After what seemed live forever, mum and dad both turned to me and said they'd never heard me sing like that before. I was on the seventh heaven.
Singing that song gave me more confidence than ever before and I went on to sing in several high school productions, the most prominent being in my final year. But no matter how many songs I've sung since then - this one has a special place in my heart.
I hope you all have a special song in your head today - one that brings back a special memory.
Wouldn't that be loverly?
Do tell me what your song is!
If you'd like to see the lyrics and take a walk down memory lane, here you go, you can thank me later *grin* http://en.wikipedia.org/wiki/Wouldn%27t_It_Be_Loverly

Wednesday, May 6, 2009

It's been a hard days night

It's been quite a few hard days in fact.

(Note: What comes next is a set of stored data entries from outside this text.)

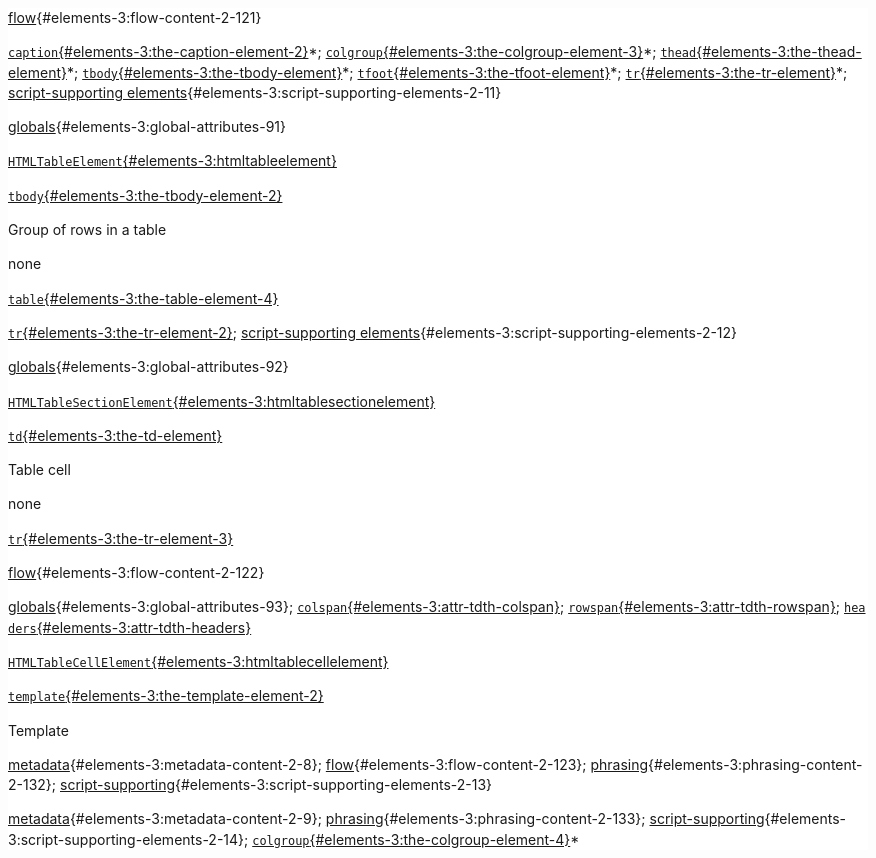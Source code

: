 [flow](dom.html#flow-content-2){#elements-3:flow-content-2-121}

[`caption`{#elements-3:the-caption-element-2}](tables.html#the-caption-element)\*;
[`colgroup`{#elements-3:the-colgroup-element-3}](tables.html#the-colgroup-element)\*;
[`thead`{#elements-3:the-thead-element}](tables.html#the-thead-element)\*;
[`tbody`{#elements-3:the-tbody-element}](tables.html#the-tbody-element)\*;
[`tfoot`{#elements-3:the-tfoot-element}](tables.html#the-tfoot-element)\*;
[`tr`{#elements-3:the-tr-element}](tables.html#the-tr-element)\*;
[script-supporting
elements](dom.html#script-supporting-elements-2){#elements-3:script-supporting-elements-2-11}

[globals](dom.html#global-attributes){#elements-3:global-attributes-91}

[`HTMLTableElement`{#elements-3:htmltableelement}](tables.html#htmltableelement)

[`tbody`{#elements-3:the-tbody-element-2}](tables.html#the-tbody-element)

Group of rows in a table

none

[`table`{#elements-3:the-table-element-4}](tables.html#the-table-element)

[`tr`{#elements-3:the-tr-element-2}](tables.html#the-tr-element);
[script-supporting
elements](dom.html#script-supporting-elements-2){#elements-3:script-supporting-elements-2-12}

[globals](dom.html#global-attributes){#elements-3:global-attributes-92}

[`HTMLTableSectionElement`{#elements-3:htmltablesectionelement}](tables.html#htmltablesectionelement)

[`td`{#elements-3:the-td-element}](tables.html#the-td-element)

Table cell

none

[`tr`{#elements-3:the-tr-element-3}](tables.html#the-tr-element)

[flow](dom.html#flow-content-2){#elements-3:flow-content-2-122}

[globals](dom.html#global-attributes){#elements-3:global-attributes-93};
[`colspan`{#elements-3:attr-tdth-colspan}](tables.html#attr-tdth-colspan);
[`rowspan`{#elements-3:attr-tdth-rowspan}](tables.html#attr-tdth-rowspan);
[`headers`{#elements-3:attr-tdth-headers}](tables.html#attr-tdth-headers)

[`HTMLTableCellElement`{#elements-3:htmltablecellelement}](tables.html#htmltablecellelement)

[`template`{#elements-3:the-template-element-2}](scripting.html#the-template-element)

Template

[metadata](dom.html#metadata-content-2){#elements-3:metadata-content-2-8};
[flow](dom.html#flow-content-2){#elements-3:flow-content-2-123};
[phrasing](dom.html#phrasing-content-2){#elements-3:phrasing-content-2-132};
[script-supporting](dom.html#script-supporting-elements-2){#elements-3:script-supporting-elements-2-13}

[metadata](dom.html#metadata-content-2){#elements-3:metadata-content-2-9};
[phrasing](dom.html#phrasing-content-2){#elements-3:phrasing-content-2-133};
[script-supporting](dom.html#script-supporting-elements-2){#elements-3:script-supporting-elements-2-14};
[`colgroup`{#elements-3:the-colgroup-element-4}](tables.html#the-colgroup-element)\*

But then, that's life I guess.

Sometimes things just get a little out of hand in this circus we fondly call life. With work, life, home, our environments...it's all quite maddening. Today, I spoke to too many people who were upset, sad, angry or all hot and bothered about something or the other. The mood stayed with me and as I sat in the training I had to attend, my mind drifted. (now, now, you know you all do it too!!)

When I was a kid, I remember mum telling me that if something upset me or made me sad, I should be on the lookout for something, anything - that would make me smile.
No matter how sad I was all day, if even for a single instant, I could smile a genuine smile from my heart - then that day was a good day.
I could remember that one moment and forget the bad. That day was well lived and I was thankful for it.

That said, it's a lot easier to do when you're 10 and upset about not getting the window seat on the bus. Once you get started on the 'big girl' responsibilities, the mind forgets.

But it all came back today. I remembered that little lesson and tried to put it to use.

A colleague made me laugh, 4 kms made me feel fresh and young, a story my dude told me, about how a Manchester United supporter, who was on the radio, dedicated Justin Timberlake's 'Cry me a river' to all the Arsenal fans, amused me no end!
Being there for a friend, planning a girls night, looking forward to the weekend, hearing my dad talk about the cricket score..I could go on and on.

Yes, it's been a hard few days. But bad? Not at all.
And as for tomorrow.....bring it on!